By contrast, Spadina starts with an extremely well-behaved AM peak, moves through the midday and afternoon with some bunching, but nothing too serious. Even the PM peak, although it has some early short-turning at the south end, has far better service than we normally see on the line.
This is a good example of the benefit of the right-of-way because operating conditions are consistent with little regard for the chaos that might exist in the traffic lanes.
Spadina’s not so little secret is the amount of unscheduled short-turning at the south end of the line and the unreliable service along Queen’s Quay to Union Station. The regulars down at Queen’s Quay tell me that they never wait and it’s always faster to walk down Bay, but I try to have faith. It’s sort of like clapping to save Tinker Bell — if enough of us really believe, then a Spadina car will actually show up. Alas, that rumble coming down the tunnel is a car on the vent grate, not a streetcar.
These charts, one page for each day of the month, show the destinations of all southbound cars from Queen Street on the 510. Because the reference point, Queen, is very near the regular Adelaide/Charlotte/King turnback point, many trips are represented by short lines. Some cars were accurately reported by CIS as going only to Queen’s Quay Loop, while others get to about York Street (in the data) before CIS wakes up and discovers that they are really northbound on Spadina. The lines that make it up to the top of the data are the trips that actually went to Union.
Thick dark lines are for two or more runs that run almost together and which map as a single bar.
In this chart, you can see that on some days there was a great deal of short-turning at Queen’s Quay and some major gaps in the service to Union Station. This is a classic example of how the TTC mismanages service and forgets that there are riders on the “outer” part of lines. We’re supposed to be showing the flag for LRT on the Harbourfront services, but you would never know it from the service to Union on the 510.

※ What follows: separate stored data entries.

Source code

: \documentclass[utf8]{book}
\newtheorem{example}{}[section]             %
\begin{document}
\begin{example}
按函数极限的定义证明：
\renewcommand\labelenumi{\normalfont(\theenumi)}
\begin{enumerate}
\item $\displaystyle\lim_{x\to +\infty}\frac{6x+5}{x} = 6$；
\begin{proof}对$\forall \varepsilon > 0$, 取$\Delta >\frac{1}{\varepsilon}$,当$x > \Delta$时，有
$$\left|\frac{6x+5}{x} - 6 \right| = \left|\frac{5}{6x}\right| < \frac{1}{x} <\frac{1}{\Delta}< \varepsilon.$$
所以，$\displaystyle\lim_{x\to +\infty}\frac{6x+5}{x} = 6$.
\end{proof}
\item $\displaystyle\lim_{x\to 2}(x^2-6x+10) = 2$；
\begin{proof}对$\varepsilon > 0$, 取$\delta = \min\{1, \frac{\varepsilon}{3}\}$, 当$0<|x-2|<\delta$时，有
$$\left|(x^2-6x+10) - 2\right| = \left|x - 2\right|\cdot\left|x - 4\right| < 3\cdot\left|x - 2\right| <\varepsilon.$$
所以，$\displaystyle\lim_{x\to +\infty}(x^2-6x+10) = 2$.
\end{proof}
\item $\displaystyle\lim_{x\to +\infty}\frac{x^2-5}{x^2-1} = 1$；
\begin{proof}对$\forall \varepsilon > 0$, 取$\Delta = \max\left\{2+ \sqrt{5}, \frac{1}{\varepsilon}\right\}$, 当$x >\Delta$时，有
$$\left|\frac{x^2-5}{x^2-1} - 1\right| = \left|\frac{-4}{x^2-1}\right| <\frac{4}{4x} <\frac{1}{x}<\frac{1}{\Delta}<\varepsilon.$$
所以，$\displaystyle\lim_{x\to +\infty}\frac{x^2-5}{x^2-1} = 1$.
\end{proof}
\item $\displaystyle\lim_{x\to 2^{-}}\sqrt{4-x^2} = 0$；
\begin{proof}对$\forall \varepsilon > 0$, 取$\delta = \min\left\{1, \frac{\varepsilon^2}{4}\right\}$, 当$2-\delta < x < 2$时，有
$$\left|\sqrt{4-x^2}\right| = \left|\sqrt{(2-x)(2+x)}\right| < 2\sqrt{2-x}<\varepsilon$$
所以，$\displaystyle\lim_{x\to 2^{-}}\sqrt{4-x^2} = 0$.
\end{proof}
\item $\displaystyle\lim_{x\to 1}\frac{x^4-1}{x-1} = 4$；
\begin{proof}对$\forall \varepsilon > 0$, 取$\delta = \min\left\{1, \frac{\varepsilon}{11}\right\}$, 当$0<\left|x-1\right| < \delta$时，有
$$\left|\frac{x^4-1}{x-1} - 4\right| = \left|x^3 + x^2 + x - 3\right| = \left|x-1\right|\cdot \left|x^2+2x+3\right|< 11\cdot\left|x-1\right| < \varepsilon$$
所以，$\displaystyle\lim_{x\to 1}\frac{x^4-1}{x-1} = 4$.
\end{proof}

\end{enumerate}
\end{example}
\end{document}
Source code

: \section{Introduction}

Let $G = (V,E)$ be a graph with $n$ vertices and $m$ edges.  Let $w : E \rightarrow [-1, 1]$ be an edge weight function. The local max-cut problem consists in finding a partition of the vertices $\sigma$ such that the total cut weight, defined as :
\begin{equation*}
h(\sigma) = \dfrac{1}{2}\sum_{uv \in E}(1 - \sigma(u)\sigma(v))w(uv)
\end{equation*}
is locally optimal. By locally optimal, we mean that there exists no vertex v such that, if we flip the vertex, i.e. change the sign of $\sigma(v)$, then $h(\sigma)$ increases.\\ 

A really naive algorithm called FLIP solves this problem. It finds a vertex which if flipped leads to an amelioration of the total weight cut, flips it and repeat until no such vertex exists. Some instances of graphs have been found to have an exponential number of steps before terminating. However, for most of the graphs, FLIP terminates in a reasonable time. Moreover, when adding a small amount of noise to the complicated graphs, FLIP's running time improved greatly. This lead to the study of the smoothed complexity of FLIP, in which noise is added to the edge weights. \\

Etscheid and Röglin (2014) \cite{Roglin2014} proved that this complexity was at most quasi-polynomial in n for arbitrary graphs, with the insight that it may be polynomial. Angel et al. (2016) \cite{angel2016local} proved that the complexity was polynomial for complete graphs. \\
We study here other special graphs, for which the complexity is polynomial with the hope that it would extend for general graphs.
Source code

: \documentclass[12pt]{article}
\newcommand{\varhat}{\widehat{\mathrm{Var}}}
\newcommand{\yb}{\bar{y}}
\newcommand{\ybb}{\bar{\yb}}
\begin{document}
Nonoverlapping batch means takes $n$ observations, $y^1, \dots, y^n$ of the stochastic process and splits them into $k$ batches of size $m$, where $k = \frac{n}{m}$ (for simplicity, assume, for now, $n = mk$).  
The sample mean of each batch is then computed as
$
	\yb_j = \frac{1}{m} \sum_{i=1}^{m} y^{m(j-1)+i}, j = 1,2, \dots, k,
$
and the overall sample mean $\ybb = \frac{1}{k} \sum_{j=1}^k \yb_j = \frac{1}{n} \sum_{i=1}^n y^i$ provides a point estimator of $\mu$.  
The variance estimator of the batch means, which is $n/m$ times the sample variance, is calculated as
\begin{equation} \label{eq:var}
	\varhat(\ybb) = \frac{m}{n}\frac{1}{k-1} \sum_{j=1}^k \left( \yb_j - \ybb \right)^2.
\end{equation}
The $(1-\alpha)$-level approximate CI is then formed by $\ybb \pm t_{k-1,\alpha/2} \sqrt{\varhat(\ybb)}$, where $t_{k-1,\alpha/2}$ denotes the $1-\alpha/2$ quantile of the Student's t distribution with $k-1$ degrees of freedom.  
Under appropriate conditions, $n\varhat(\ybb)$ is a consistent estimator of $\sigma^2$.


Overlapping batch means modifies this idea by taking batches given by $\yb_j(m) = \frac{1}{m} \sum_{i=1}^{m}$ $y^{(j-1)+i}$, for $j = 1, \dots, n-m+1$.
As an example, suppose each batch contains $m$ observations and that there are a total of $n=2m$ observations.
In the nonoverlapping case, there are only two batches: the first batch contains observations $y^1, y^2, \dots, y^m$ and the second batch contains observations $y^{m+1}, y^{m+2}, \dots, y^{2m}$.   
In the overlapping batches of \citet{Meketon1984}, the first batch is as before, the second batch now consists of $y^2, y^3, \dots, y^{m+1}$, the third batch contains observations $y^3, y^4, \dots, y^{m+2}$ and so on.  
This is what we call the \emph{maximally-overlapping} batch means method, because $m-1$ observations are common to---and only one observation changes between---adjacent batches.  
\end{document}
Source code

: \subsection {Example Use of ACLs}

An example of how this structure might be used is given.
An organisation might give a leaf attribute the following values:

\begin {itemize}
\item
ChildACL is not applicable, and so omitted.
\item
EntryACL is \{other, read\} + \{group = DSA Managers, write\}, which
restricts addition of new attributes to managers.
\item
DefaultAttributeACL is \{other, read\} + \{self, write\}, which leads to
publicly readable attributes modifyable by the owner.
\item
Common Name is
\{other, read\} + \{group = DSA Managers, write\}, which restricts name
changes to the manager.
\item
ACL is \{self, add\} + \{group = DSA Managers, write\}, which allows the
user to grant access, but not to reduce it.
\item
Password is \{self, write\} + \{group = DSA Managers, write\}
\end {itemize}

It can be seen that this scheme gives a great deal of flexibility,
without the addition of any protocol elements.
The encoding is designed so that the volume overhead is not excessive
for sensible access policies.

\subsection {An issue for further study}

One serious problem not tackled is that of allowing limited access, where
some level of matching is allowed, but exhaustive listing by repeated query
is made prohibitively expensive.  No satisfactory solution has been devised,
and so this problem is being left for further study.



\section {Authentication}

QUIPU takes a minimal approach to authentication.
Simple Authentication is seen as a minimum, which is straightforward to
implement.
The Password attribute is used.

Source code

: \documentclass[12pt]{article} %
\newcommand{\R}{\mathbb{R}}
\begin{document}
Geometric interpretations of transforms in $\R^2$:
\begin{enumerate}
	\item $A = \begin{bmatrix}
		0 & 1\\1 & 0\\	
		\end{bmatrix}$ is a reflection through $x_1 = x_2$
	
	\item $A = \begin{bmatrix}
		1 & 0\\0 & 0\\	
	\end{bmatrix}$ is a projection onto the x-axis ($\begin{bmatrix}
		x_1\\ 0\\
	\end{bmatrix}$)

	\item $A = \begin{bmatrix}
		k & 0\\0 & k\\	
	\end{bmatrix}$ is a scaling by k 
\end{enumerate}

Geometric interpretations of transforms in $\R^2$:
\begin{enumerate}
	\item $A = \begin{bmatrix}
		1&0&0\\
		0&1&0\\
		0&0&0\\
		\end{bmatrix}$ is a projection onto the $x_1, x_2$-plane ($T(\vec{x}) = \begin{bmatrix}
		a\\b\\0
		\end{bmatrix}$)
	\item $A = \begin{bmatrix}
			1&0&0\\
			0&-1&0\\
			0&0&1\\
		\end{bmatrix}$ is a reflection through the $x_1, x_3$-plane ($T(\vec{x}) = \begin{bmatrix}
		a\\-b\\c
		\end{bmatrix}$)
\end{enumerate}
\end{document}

Note that on Saturday, December 16, there is a gap in data between 13:00 and 14:00. This is caused by a CIS outage where there is no source data for the period. Similarly, in the early afternoon of December 29, there is a gap in the CIS data.
In the next chapters of this analysis, I will turn to weekend service, headway reliability and link times. Also, I plan a quick review of service on 509 Harbourfront and a look at the combined 509/510 service at Union Station.